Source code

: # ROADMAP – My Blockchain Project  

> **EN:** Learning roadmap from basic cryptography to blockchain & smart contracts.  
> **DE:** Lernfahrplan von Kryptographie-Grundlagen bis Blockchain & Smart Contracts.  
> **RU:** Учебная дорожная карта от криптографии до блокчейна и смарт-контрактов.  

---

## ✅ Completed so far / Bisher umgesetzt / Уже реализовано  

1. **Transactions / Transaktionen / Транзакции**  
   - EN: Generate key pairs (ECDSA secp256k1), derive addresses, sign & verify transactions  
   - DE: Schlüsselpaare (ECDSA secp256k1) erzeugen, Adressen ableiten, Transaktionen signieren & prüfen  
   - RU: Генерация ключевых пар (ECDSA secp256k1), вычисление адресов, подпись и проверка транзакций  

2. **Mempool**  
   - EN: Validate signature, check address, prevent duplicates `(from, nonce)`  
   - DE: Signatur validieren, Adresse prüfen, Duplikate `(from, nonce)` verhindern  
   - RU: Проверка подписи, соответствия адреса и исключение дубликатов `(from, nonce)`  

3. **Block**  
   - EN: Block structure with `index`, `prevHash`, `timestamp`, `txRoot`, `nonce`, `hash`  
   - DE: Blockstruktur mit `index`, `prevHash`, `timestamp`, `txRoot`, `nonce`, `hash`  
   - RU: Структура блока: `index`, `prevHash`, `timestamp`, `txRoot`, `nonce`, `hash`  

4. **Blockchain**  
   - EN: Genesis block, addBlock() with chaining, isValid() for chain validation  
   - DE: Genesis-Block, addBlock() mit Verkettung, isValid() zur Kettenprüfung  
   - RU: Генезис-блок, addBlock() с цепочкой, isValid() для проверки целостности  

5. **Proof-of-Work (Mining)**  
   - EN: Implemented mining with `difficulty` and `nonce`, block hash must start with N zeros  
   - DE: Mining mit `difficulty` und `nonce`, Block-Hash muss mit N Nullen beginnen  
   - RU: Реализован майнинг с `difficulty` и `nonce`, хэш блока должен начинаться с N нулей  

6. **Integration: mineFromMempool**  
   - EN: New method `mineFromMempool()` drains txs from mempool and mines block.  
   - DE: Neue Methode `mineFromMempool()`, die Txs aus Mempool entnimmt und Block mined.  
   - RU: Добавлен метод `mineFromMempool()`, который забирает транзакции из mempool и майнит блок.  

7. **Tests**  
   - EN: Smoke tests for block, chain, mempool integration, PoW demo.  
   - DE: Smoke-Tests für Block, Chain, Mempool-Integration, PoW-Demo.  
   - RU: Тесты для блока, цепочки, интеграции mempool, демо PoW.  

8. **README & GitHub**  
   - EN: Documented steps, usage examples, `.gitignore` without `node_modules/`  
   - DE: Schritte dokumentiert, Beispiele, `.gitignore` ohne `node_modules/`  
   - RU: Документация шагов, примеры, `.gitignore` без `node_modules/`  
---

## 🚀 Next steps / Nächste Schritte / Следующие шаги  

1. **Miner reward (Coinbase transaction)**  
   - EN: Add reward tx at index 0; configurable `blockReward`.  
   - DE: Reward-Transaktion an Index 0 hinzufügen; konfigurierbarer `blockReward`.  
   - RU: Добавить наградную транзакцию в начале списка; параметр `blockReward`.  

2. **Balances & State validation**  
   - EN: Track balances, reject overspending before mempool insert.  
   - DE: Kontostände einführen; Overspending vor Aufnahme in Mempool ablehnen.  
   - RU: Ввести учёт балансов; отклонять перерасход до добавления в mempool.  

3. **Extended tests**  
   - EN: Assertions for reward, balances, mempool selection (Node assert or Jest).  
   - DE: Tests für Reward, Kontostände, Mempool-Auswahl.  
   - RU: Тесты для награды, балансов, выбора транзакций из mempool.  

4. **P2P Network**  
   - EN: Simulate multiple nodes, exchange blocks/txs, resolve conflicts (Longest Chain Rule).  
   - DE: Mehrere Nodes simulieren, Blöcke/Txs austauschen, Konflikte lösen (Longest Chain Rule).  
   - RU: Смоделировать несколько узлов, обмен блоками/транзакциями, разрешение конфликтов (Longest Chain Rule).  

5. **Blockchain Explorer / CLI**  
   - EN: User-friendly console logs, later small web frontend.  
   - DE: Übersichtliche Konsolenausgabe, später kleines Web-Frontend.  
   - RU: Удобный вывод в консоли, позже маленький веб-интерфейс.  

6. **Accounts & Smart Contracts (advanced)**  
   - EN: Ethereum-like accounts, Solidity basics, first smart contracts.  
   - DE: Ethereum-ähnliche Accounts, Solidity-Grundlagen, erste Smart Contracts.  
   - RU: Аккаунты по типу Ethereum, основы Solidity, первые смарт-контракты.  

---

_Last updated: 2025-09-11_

..........

§ Work request
Please restate the preceding entries word for word.

§ Output below
Source code

: # ROADMAP – My Blockchain Project  

> **EN:** Learning roadmap from basic cryptography to blockchain & smart contracts.  
> **DE:** Lernfahrplan von Kryptographie-Grundlagen bis Blockchain & Smart Contracts.  
> **RU:** Учебная дорожная карта от криптографии до блокчейна и смарт-контрактов.  

---

## ✅ Completed so far / Bisher umgesetzt / Уже реализовано  

1. **Transactions / Transaktionen / Транзакции**  
   - EN: Generate key pairs (ECDSA secp256k1), derive addresses, sign & verify transactions  
   - DE: Schlüsselpaare (ECDSA secp256k1) erzeugen, Adressen ableiten, Transaktionen signieren & prüfen  
   - RU: Генерация ключевых пар (ECDSA secp256k1), вычисление адресов, подпись и проверка транзакций  

2. **Mempool**  
   - EN: Validate signature, check address, prevent duplicates `(from, nonce)`  
   - DE: Signatur validieren, Adresse prüfen, Duplikate `(from, nonce)` verhindern  
   - RU: Проверка подписи, соответствия адреса и исключение дубликатов `(from, nonce)`  

3. **Block**  
   - EN: Block structure with `index`, `prevHash`, `timestamp`, `txRoot`, `nonce`, `hash`  
   - DE: Blockstruktur mit `index`, `prevHash`, `timestamp`, `txRoot`, `nonce`, `hash`  
   - RU: Структура блока: `index`, `prevHash`, `timestamp`, `txRoot`, `nonce`, `hash`  

4. **Blockchain**  
   - EN: Genesis block, addBlock() with chaining, isValid() for chain validation  
   - DE: Genesis-Block, addBlock() mit Verkettung, isValid() zur Kettenprüfung  
   - RU: Генезис-блок, addBlock() с цепочкой, isValid() для проверки целостности  

5. **Proof-of-Work (Mining)**  
   - EN: Implemented mining with `difficulty` and `nonce`, block hash must start with N zeros  
   - DE: Mining mit `difficulty` und `nonce`, Block-Hash muss mit N Nullen beginnen  
   - RU: Реализован майнинг с `difficulty` и `nonce`, хэш блока должен начинаться с N нулей  

6. **Integration: mineFromMempool**  
   - EN: New method `mineFromMempool()` drains txs from mempool and mines block.  
   - DE: Neue Methode `mineFromMempool()`, die Txs aus Mempool entnimmt und Block mined.  
   - RU: Добавлен метод `mineFromMempool()`, который забирает транзакции из mempool и майнит блок.  

7. **Tests**  
   - EN: Smoke tests for block, chain, mempool integration, PoW demo.  
   - DE: Smoke-Tests für Block, Chain, Mempool-Integration, PoW-Demo.  
   - RU: Тесты для блока, цепочки, интеграции mempool, демо PoW.  

8. **README & GitHub**  
   - EN: Documented steps, usage examples, `.gitignore` without `node_modules/`  
   - DE: Schritte dokumentiert, Beispiele, `.gitignore` ohne `node_modules/`  
   - RU: Документация шагов, примеры, `.gitignore` без `node_modules/`  
---

## 🚀 Next steps / Nächste Schritte / Следующие шаги  

1. **Miner reward (Coinbase transaction)**  
   - EN: Add reward tx at index 0; configurable `blockReward`.  
   - DE: Reward-Transaktion an Index 0 hinzufügen; konfigurierbarer `blockReward`.  
   - RU: Добавить наградную транзакцию в начале списка; параметр `blockReward`.  

2. **Balances & State validation**  
   - EN: Track balances, reject overspending before mempool insert.  
   - DE: Kontostände einführen; Overspending vor Aufnahme in Mempool ablehnen.  
   - RU: Ввести учёт балансов; отклонять перерасход до добавления в mempool.  

3. **Extended tests**  
   - EN: Assertions for reward, balances, mempool selection (Node assert or Jest).  
   - DE: Tests für Reward, Kontostände, Mempool-Auswahl.  
   - RU: Тесты для награды, балансов, выбора транзакций из mempool.  

4. **P2P Network**  
   - EN: Simulate multiple nodes, exchange blocks/txs, resolve conflicts (Longest Chain Rule).  
   - DE: Mehrere Nodes simulieren, Blöcke/Txs austauschen, Konflikte lösen (Longest Chain Rule).  
   - RU: Смоделировать несколько узлов, обмен блоками/транзакциями, разрешение конфликтов (Longest Chain Rule).  

5. **Blockchain Explorer / CLI**  
   - EN: User-friendly console logs, later small web frontend.  
   - DE: Übersichtliche Konsolenausgabe, später kleines Web-Frontend.  
   - RU: Удобный вывод в консоли, позже маленький веб-интерфейс.  

6. **Accounts & Smart Contracts (advanced)**  
   - EN: Ethereum-like accounts, Solidity basics, first smart contracts.  
   - DE: Ethereum-ähnliche Accounts, Solidity-Grundlagen, erste Smart Contracts.  
   - RU: Аккаунты по типу Ethereum, основы Solidity, первые смарт-контракты.  

---

_Last updated: 2025-09-11_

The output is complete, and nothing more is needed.